Anxiety Disorders and Stress Q 6
Nurse Kerrick observes Toni who is hospitalized on an eating disorder unit during mealtimes and for 1 hour after eating. An explanation for this intervention is:
A. To develop a trusting relationship.
B. To maintain focus on the importance of nutrition.
C. To prevent purging behaviors.
D. To reinforce the behavioral contact.
Correct Answer: C. To prevent purging behaviors.
Toni may experience increased anxiety during treatment and, therefore, may resume behaviors designed to prevent weight gain, such as vomiting or excessive exercise. Supervise the patient during mealtimes and for a specified period after meals (usually one hour). This prevents vomiting during or after eating. Avoid room checks and other control devices whenever possible. External control reinforces feelings of powerlessness and therefore is usually not helpful.

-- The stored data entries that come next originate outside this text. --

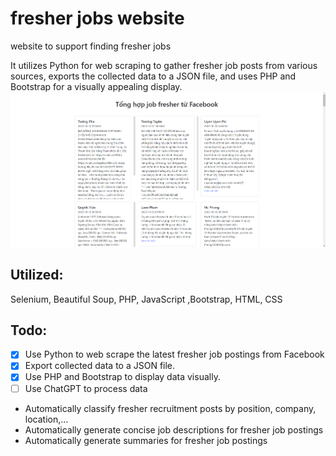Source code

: # fresher jobs website

 website to support finding fresher jobs

It utilizes Python for web scraping to gather fresher job posts from various sources, exports the collected data to a JSON file, and uses PHP and Bootstrap for a visually appealing display.![1697169197105](https://raw.githubusercontent.com/tamkimd/jobs-web-for-fresher/main/image/README/1697169197105.png?token=GHSAT0AAAAAACI2TCRHG3VR6DSAZX6NPQMYZJIYFCA)

## Utilized:

Selenium, Beautiful Soup, PHP, JavaScript ,Bootstrap, HTML, CSS

## Todo:

* [X] Use Python to web scrape the latest fresher job postings from Facebook
* [X] Export collected data to a JSON file.
* [X] Use PHP and Bootstrap to display data visually.
* [ ] Use ChatGPT to process data

* Automatically classify fresher recruitment posts by position, company, location,...
* Automatically generate concise job descriptions for fresher job postings
* Automatically generate summaries for fresher job postings
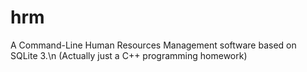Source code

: # hrm
A Command-Line Human Resources Management software based on SQLite 3.\n
(Actually just a C++ programming homework)
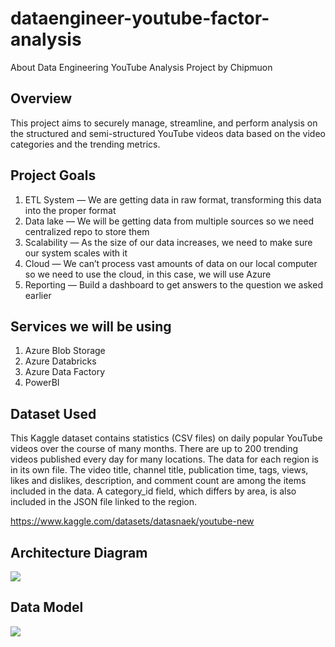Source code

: # dataengineer-youtube-factor-analysis
About Data Engineering YouTube Analysis Project by Chipmuon

## Overview

This project aims to securely manage, streamline, and perform analysis on the structured and semi-structured YouTube videos data based on the video categories and the trending metrics.

## Project Goals
1. ETL System — We are getting data in raw format, transforming this data into the proper format
2. Data lake — We will be getting data from multiple sources so we need centralized repo to store them
3. Scalability — As the size of our data increases, we need to make sure our system scales with it
4. Cloud — We can’t process vast amounts of data on our local computer so we need to use the cloud, in this case, we will use Azure
5. Reporting — Build a dashboard to get answers to the question we asked earlier

## Services we will be using
1. Azure Blob Storage
2. Azure Databricks
3. Azure Data Factory
4. PowerBI

## Dataset Used
This Kaggle dataset contains statistics (CSV files) on daily popular YouTube videos over the course of many months. There are up to 200 trending videos published every day for many locations. The data for each region is in its own file. The video title, channel title, publication time, tags, views, likes and dislikes, description, and comment count are among the items included in the data. A category_id field, which differs by area, is also included in the JSON file linked to the region.

https://www.kaggle.com/datasets/datasnaek/youtube-new

## Architecture Diagram
<img src="architecture.jpeg">

## Data Model 
<img src="data_model.jpeg">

Option A: Use a consistent approach. Sit with the patient while eating; present and remove food without persuasion and comment. Promote a pleasant environment and record intake. Patient detects urgency and may react to pressure. Any comment that might be seen as coercion provides focus on food. When staff responds in a consistent manner, the patient can begin to trust staff responses. The single area in which the patient has exercised power and control is food or eating, and he or she may experience guilt or rebellion if forced to eat. Structuring meals and decreasing discussions about food will decrease power struggles with the patient and avoid manipulative games.

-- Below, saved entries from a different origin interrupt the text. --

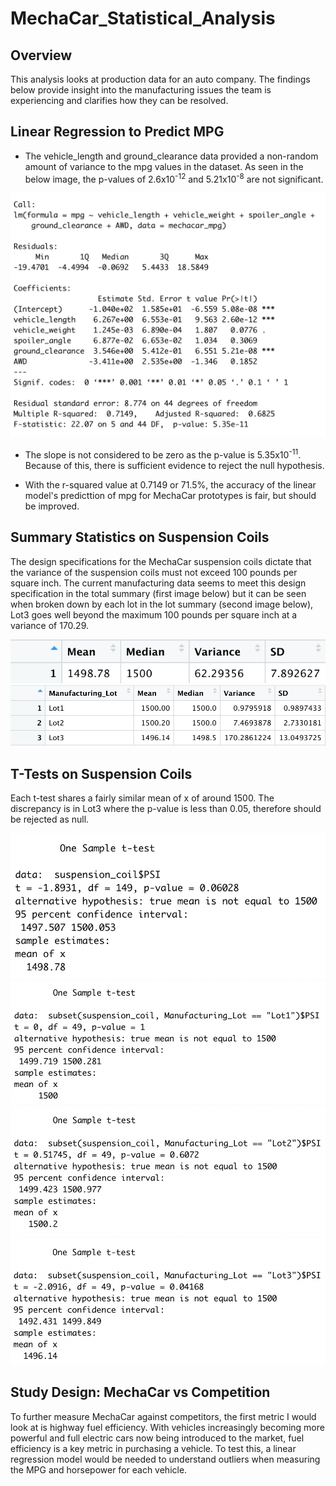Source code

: # MechaCar_Statistical_Analysis

## Overview
This analysis looks at production data for an auto company. The findings below provide insight into the manufacturing issues the team is experiencing and clarifies how they can be resolved.

## Linear Regression to Predict MPG
- The vehicle_length and ground_clearance data provided a non-random amount of variance to the mpg values in the dataset. As seen in the below image, the p-values of 2.6x10<sup>-12</sup> and 5.21x10<sup>-8</sup> are not significant.

![linear regression model](Images/linear_regression_model.png)

- The slope is not considered to be zero as the p-value is 5.35x10<sup>-11</sup>. Because of this, there is sufficient evidence to reject the null hypothesis.

- With the r-squared value at 0.7149 or 71.5%, the accuracy of the linear model's predicttion of mpg for MechaCar prototypes is fair, but should be improved.

## Summary Statistics on Suspension Coils
The design specifications for the MechaCar suspension coils dictate that the variance of the suspension coils must not exceed 100 pounds per square inch. The current manufacturing data seems to meet this design specification in the total summary (first image below) but it can be seen when broken down by each lot in the lot summary (second image below), Lot3 goes well beyond the maximum 100 pounds per square inch at a variance of 170.29.

![total_summary](Images/total_summary.png)
![lot_summary](Images/lot_summary.png)

## T-Tests on Suspension Coils
Each t-test shares a fairly similar mean of x of around 1500. The discrepancy is in Lot3 where the p-value is less than 0.05, therefore should be rejected as null.

![t-test](Images/t-test.png)
![t-test Lot1](Images/t-test-Lot1.png)
![t-test Lot2](Images/t-test-Lot2.png)
![t-test Lot3](Images/t-test-Lot3.png)

## Study Design: MechaCar vs Competition
To further measure MechaCar against competitors, the first metric I would look at is highway fuel efficiency. With vehicles increasingly becoming more powerful and full electric cars now being introduced to the market, fuel efficiency is a key metric in purchasing a vehicle. To test this, a linear regression model would be needed to understand outliers when measuring the MPG and horsepower for each vehicle.
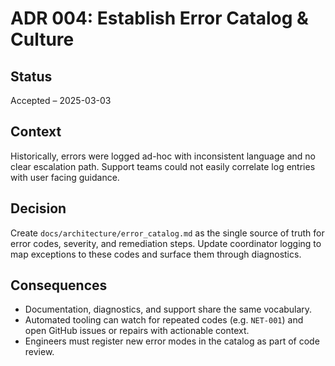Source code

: # ADR 004: Establish Error Catalog & Culture

## Status
Accepted – 2025-03-03

## Context

Historically, errors were logged ad-hoc with inconsistent language and no clear
escalation path. Support teams could not easily correlate log entries with user
facing guidance.

## Decision

Create `docs/architecture/error_catalog.md` as the single source of truth for
error codes, severity, and remediation steps. Update coordinator logging to map
exceptions to these codes and surface them through diagnostics.

## Consequences

- Documentation, diagnostics, and support share the same vocabulary.
- Automated tooling can watch for repeated codes (e.g. `NET-001`) and open
  GitHub issues or repairs with actionable context.
- Engineers must register new error modes in the catalog as part of code review.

Option B: Establish a minimum weight goal and daily nutritional requirements. Malnutrition is a mood-altering condition, leading to depression and agitation and affecting cognitive function and decision-making. Improved nutritional status enhances thinking ability, allowing initiation of psychological work. Make a selective menu available, and allow the patient to control choices as much as possible. Patient who gains confidence in herself and feels in control of the environment is more likely to eat preferred foods.
Option D: Maintain a regular weighing schedule, such as Monday and Friday before breakfast in the same attire, and graph results. Provides an accurate ongoing record of weight loss or gain. Also diminishes obsessing about changes in weight. Weigh with back to scale (depending on program protocols). Although some programs prefer the patient to see the results of the weighing, this can force the issue of trust in the patient who usually does not trust others.